The rest is history, and a year later I’d already been voted “Most Likely to be Killed by a Car or Truck” by my riding buddies. 1984 was my breakout year, when I dominated the Bloor Road to Blue Bluff Time Trial and won a coveted Laverne and Shirley board game for first place. The thirty years after buying that first bike have flown by, and somehow I’m still riding with the same happiness and joy as the day I pedaled that Nishiki out of the Freewheeling parking lot.

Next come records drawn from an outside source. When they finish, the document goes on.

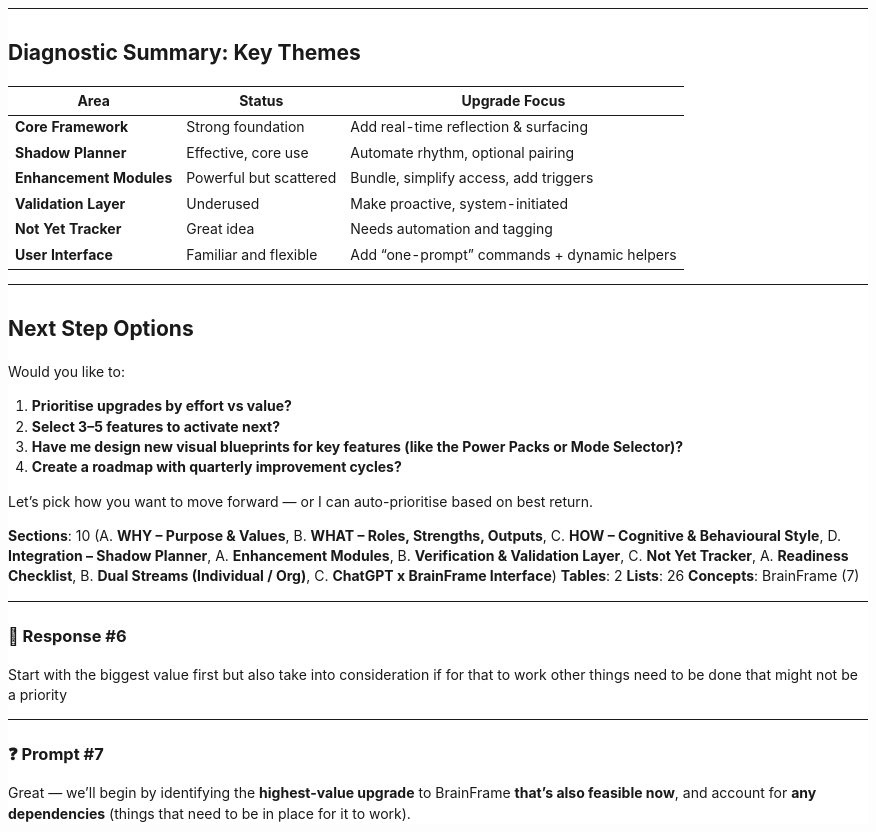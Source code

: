 * * *

**Diagnostic Summary: Key Themes**
----------------------------------

| Area | Status | Upgrade Focus |
| --- | --- | --- |
| **Core Framework** | Strong foundation | Add real-time reflection & surfacing |
| **Shadow Planner** | Effective, core use | Automate rhythm, optional pairing |
| **Enhancement Modules** | Powerful but scattered | Bundle, simplify access, add triggers |
| **Validation Layer** | Underused | Make proactive, system-initiated |
| **Not Yet Tracker** | Great idea | Needs automation and tagging |
| **User Interface** | Familiar and flexible | Add “one-prompt” commands + dynamic helpers |

* * *

**Next Step Options**
---------------------

Would you like to:

1.  **Prioritise upgrades by effort vs value?**
2.  **Select 3–5 features to activate next?**
3.  **Have me design new visual blueprints for key features (like the Power Packs or Mode Selector)?**
4.  **Create a roadmap with quarterly improvement cycles?**

Let’s pick how you want to move forward — or I can auto-prioritise based on best return.


**Sections**: 10 (A. **WHY – Purpose & Values**, B. **WHAT – Roles, Strengths, Outputs**, C. **HOW – Cognitive & Behavioural Style**, D. **Integration – Shadow Planner**, A. **Enhancement Modules**, B. **Verification & Validation Layer**, C. **Not Yet Tracker**, A. **Readiness Checklist**, B. **Dual Streams (Individual / Org)**, C. **ChatGPT x BrainFrame Interface**)
**Tables**: 2
**Lists**: 26
**Concepts**: BrainFrame (7)

---

### 💬 Response #6

Start with the biggest value first but also take into consideration if for that to work other things need to be done that might not be a priority



---

### ❓ Prompt #7

Great — we’ll begin by identifying the **highest-value upgrade** to BrainFrame **that’s also feasible now**, and account for **any dependencies** (things that need to be in place for it to work).
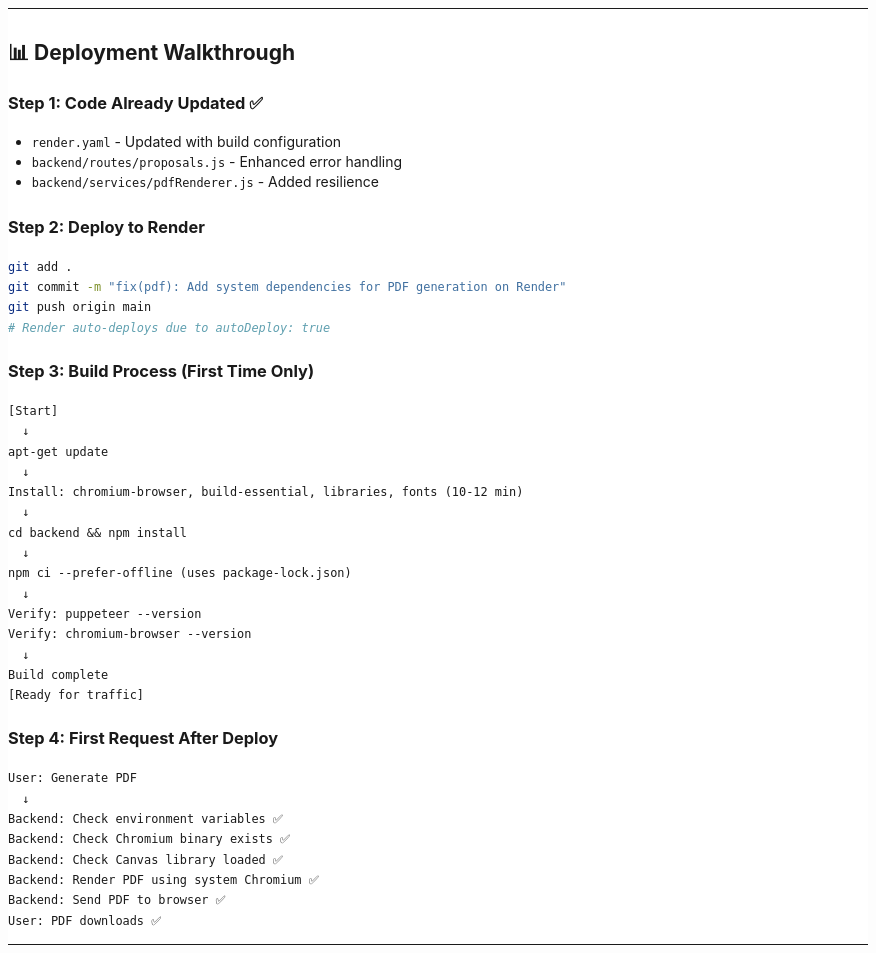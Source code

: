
 ```yaml
```

---

## 📊 Deployment Walkthrough

### Step 1: Code Already Updated ✅
- `render.yaml` - Updated with build configuration
- `backend/routes/proposals.js` - Enhanced error handling
- `backend/services/pdfRenderer.js` - Added resilience

### Step 2: Deploy to Render
```bash
git add .
git commit -m "fix(pdf): Add system dependencies for PDF generation on Render"
git push origin main
# Render auto-deploys due to autoDeploy: true
```

### Step 3: Build Process (First Time Only)
```
[Start]
  ↓
apt-get update
  ↓
Install: chromium-browser, build-essential, libraries, fonts (10-12 min)
  ↓
cd backend && npm install
  ↓
npm ci --prefer-offline (uses package-lock.json)
  ↓
Verify: puppeteer --version
Verify: chromium-browser --version
  ↓
Build complete
[Ready for traffic]
```

### Step 4: First Request After Deploy
```
User: Generate PDF
  ↓
Backend: Check environment variables ✅
Backend: Check Chromium binary exists ✅
Backend: Check Canvas library loaded ✅
Backend: Render PDF using system Chromium ✅
Backend: Send PDF to browser ✅
User: PDF downloads ✅
```

---
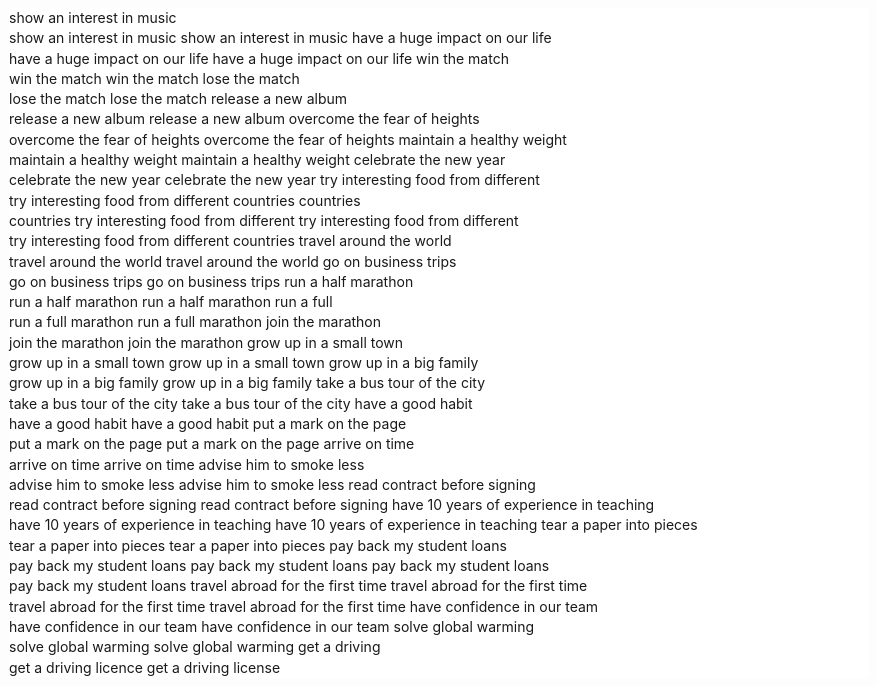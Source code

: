 show an interest in music  
show an interest in music show an interest in music
have a huge impact on our life  
have a huge impact on our life have a huge impact on our life
win the match  
win the match win the match
lose the match  
lose the match lose the match
release a new album  
release a new album release a new album
overcome the fear of heights  
overcome the fear of heights overcome the fear of heights
maintain a healthy weight  
maintain a healthy weight maintain a healthy weight
celebrate the new year  
celebrate the new year celebrate the new year
try interesting food from different  
try interesting food from different countries
countries  
countries try interesting food from different
try interesting food from different  
try interesting food from different countries
travel around the world  
travel around the world travel around the world
go on business trips  
go on business trips go on business trips
run a half marathon  
run a half marathon run a half marathon
run a full  
run a full marathon run a full marathon
join the marathon  
join the marathon join the marathon
grow up in a small town  
grow up in a small town grow up in a small town
grow up in a big family  
grow up in a big family grow up in a big family
take a bus tour of the city  
take a bus tour of the city take a bus tour of the city
have a good habit  
have a good habit have a good habit
put a mark on the page  
put a mark on the page put a mark on the page
arrive on time  
arrive on time arrive on time
advise him to smoke less  
advise him to smoke less advise him to smoke less
read contract before signing  
read contract before signing read contract before signing
have 10 years of experience in teaching  
have 10 years of experience in teaching have 10 years of experience in teaching
tear a paper into pieces  
tear a paper into pieces tear a paper into pieces
pay back my student loans  
pay back my student loans pay back my student loans
pay back my student loans  
pay back my student loans travel abroad for the first time
travel abroad for the first time  
travel abroad for the first time travel abroad for the first time
have confidence in our team  
have confidence in our team have confidence in our team
solve global warming  
solve global warming solve global warming
get a driving  
get a driving licence get a driving license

This is gonna hurt me and it’s gonna hurt you
So this thing that has given me more joy and happiness, this thing that has surrounded me with friends who are often closer than family, is a gift from my brother. I thought about that while Greg spoke. He paid me the ultimate compliment in the process, saying that they had come to honor my brother because without him, I wouldn’t be part of their community.
There’s no other way to say this than to say I felt more loved than I have ever felt in my life. Sweaty, muscled men threw their arms around me, and sweaty, muscled, beautiful women did, too, each one saying something that sounded like love, regardless of the words. And as proof that these weren’t just empty phrases, when we hit the bottom of Pershing they went so hard so fast that I was almost blinded by the pain.
“This one,” Jaeger said as he came by with the ferocity of a jungle beast, “is for Ian.”
There’s a place for gentleness and for camaraderie; it’s called the bricks on the Manhattan Beach Starbucks after the ride. The New Pier Ride itself is a place for the unbridled beatdown, the relentless attacking into the wind, the crushing of the weak by the strong.
“Memorial lap in silence?”
“Fuck you, dude.”
“Give ol’ Wankmeister the win?”
“Over my dead body. He wouldn’t want it and I wouldn’t give it.”
Suffice it to say that today I was the weak, and others were the strong, and the law of the jungle prevailed, as it always should. But even though I was the weak and struggled at the end, I didn’t get crushed. I got carried along by the unlikeliest thing of all, a raft of soft yellow ribbons floating in the breeze.